Working as a designer, I have also had officials reject completely code compliant designs or construction because they wanted it built another way. One that was "better". They stepped well over the line of regulator into designer and were completely oblivious to it.

I LOVE working with good architects and engineers. Those are the best projects. Good contractors really help too.

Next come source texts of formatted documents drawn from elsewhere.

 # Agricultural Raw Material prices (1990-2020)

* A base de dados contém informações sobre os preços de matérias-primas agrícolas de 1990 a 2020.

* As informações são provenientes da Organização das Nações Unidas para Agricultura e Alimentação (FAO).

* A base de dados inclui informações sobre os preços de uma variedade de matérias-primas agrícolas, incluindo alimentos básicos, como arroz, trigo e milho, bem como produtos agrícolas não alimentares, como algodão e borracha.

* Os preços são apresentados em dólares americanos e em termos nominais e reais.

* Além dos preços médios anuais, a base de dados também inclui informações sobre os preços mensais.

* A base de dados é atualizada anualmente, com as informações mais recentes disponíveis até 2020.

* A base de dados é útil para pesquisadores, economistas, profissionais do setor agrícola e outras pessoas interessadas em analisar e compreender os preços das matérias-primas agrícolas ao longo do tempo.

We often get comments that the RDPs wish they could move all their projects to our town because we are "so reasonable". When I respond the job is to be reasonable, they jokingly ask me if I could tell some other officials.


----------



## Rick18071 (Jul 3, 2019)

I have problems when architects and engineers stamp a drawing that architects and engineers from a different state designed and never checked to see if it complies with the local codes, local wind load, etc.


----------



## ADAguy (Jul 4, 2019)

Rick18071 said:


> I have problems when architects and engineers stamp a drawing that architects and engineers from a different state designed and never checked to see if it complies with the local codes, local wind load, etc.

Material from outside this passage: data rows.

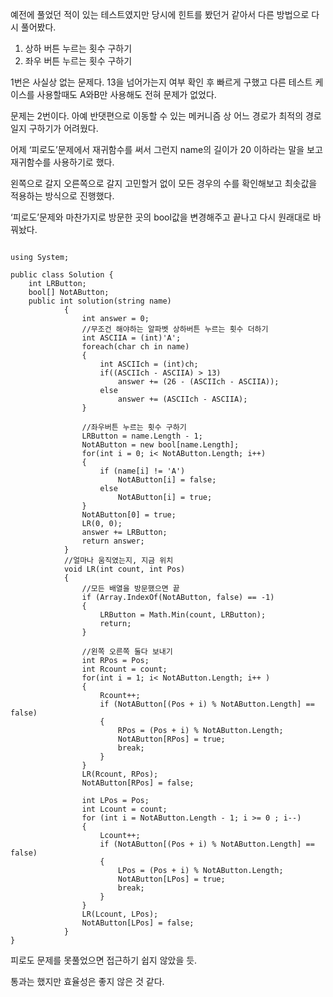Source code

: 예전에 풀었던 적이 있는 테스트였지만 당시에 힌트를 봤던거 같아서 다른 방법으로 다시 풀어봤다.

1. 상하 버튼 누르는 횟수 구하기
2. 좌우 버튼 누르는 횟수 구하기

1번은 사실상 없는 문제다. 13을 넘어가는지 여부 확인 후 빠르게 구했고 다른 테스트 케이스를 사용할때도 A와B만 사용해도 전혀 문제가 없었다.

문제는 2번이다. 아예 반댓편으로 이동할 수 있는 메커니즘 상 어느 경로가 최적의 경로일지 구하기가 어려웠다.

어제 ‘피로도’문제에서 재귀함수를 써서 그런지 name의 길이가 20 이하라는 말을 보고 재귀함수를 사용하기로 했다.

왼쪽으로 갈지 오른쪽으로 갈지 고민할거 없이 모든 경우의 수를 확인해보고 최솟값을 적용하는 방식으로 진행했다.

‘피로도’문제와 마찬가지로 방문한 곳의 bool값을 변경해주고 끝나고 다시 원래대로 바꿔놨다.



<pre><code>
using System;

public class Solution {
    int LRButton;
    bool[] NotAButton;
    public int solution(string name)
            {
                int answer = 0;
                //무조건 해야하는 알파벳 상하버튼 누르는 횟수 더하기
                int ASCIIA = (int)'A';
                foreach(char ch in name)
                {
                    int ASCIIch = (int)ch;
                    if((ASCIIch - ASCIIA) > 13)
                        answer += (26 - (ASCIIch - ASCIIA));
                    else
                        answer += (ASCIIch - ASCIIA);
                }

                //좌우버튼 누르는 횟수 구하기
                LRButton = name.Length - 1;
                NotAButton = new bool[name.Length];
                for(int i = 0; i< NotAButton.Length; i++)
                {
                    if (name[i] != 'A')
                        NotAButton[i] = false;
                    else
                        NotAButton[i] = true;
                }
                NotAButton[0] = true;
                LR(0, 0);
                answer += LRButton;
                return answer;
            }
            //얼마나 움직였는지, 지금 위치
            void LR(int count, int Pos)
            {
                //모든 배열을 방문했으면 끝
                if (Array.IndexOf(NotAButton, false) == -1)
                {
                    LRButton = Math.Min(count, LRButton);
                    return;
                }
                    
                //왼쪽 오른쪽 둘다 보내기
                int RPos = Pos;
                int Rcount = count;
                for(int i = 1; i< NotAButton.Length; i++ )
                {
                    Rcount++;
                    if (NotAButton[(Pos + i) % NotAButton.Length] == false)
                    {
                        RPos = (Pos + i) % NotAButton.Length;
                        NotAButton[RPos] = true;
                        break;
                    }
                }
                LR(Rcount, RPos);
                NotAButton[RPos] = false;

                int LPos = Pos;
                int Lcount = count;
                for (int i = NotAButton.Length - 1; i >= 0 ; i--)
                {
                    Lcount++;
                    if (NotAButton[(Pos + i) % NotAButton.Length] == false)
                    {
                        LPos = (Pos + i) % NotAButton.Length;
                        NotAButton[LPos] = true;
                        break;
                    }
                }
                LR(Lcount, LPos);
                NotAButton[LPos] = false;
            }
}
</code></pre>


피로도 문제를 못풀었으면 접근하기 쉽지 않았을 듯.

통과는 했지만 효율성은 좋지 않은 것 같다.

 Unfortunately "it" happens.


----------



## mark handler (Jul 4, 2019)

Rick18071 said:


> I have problems when architects and engineers stamp a drawing that architects and engineers from a different state designed and never checked to see if it complies with the local codes, local wind load, etc.


More and more common.
Especially with Large nationwide mercantile and dining establishment companies.
They have a proto-typical store they want everywhere.
And Features like vestibules, are a waste of space, in mild climates.


----------



## ADAguy (Jul 5, 2019)

Unfortunately those proto's are seen by others and imitated without knowing if they comply with local codes or the ADA, ie: Starbucks lost a class action with regards to their counter heights, 3,00 stores impacted (smiling).


----------



## conarb (Jul 5, 2019)

ADAguy said:


> Unfortunately those proto's are seen by others and imitated without knowing if they comply with local codes or the ADA, ie: Starbucks lost a class action with regards to their counter heights, 3,00 stores impacted (smiling).


You take great delight in harming other people don't you ADAguy?


----------



## tmurray (Jul 5, 2019)

We had that issue with a national pet supply chain. Their counter was long enough to require a section for accessible service. Listening to their designers, they had constructed almost a hundred of these stores with the exact same counter issue all over Canada, but we were the first to catch it. 

That goes to another issue in the industry, reviewers or inspectors who don't even look at something because a RDP has stamped off on it. They appear to have a sense of security that the RDP will be held solely liable, which in Canada, is very unrealistic.


----------



## e hilton (Jul 6, 2019)

conarb said:


> You take great delight in harming other people don't you ADAguy?


Not really.  I work for a company with nation wide presence, and they have a standard design, but they are smart enough to hire a locally registered architect to make sure it passes local code.  And they are reasonable enough to make changes when required.  Required being the key word.  I think we have all probably heard of national chains that think their one-design should be accepted every where just because of who they are.


----------



## conarb (Jul 6, 2019)

e hilton said:


> Not really.  I work for a company with nation wide presence, and they have a standard design, but they are smart enough to hire a locally registered architect to make sure it passes local code.  And they are reasonable enough to make changes when required.  Required being the key word.  I think we have all probably heard of national chains that think their one-design should be accepted every where just because of who they are.



Back, when at least some of us were fighting the government imposed International Code, we were told the reason for it was so  designers could design on a national and eventually worldwide basis, doesn't seem to have worked out.


----------



## tmurray (Jul 8, 2019)

conarb said:


> Back, when at least some of us were fighting the government imposed International Code, we were told the reason for it was so  designers could design on a national and eventually worldwide basis, doesn't seem to have worked out.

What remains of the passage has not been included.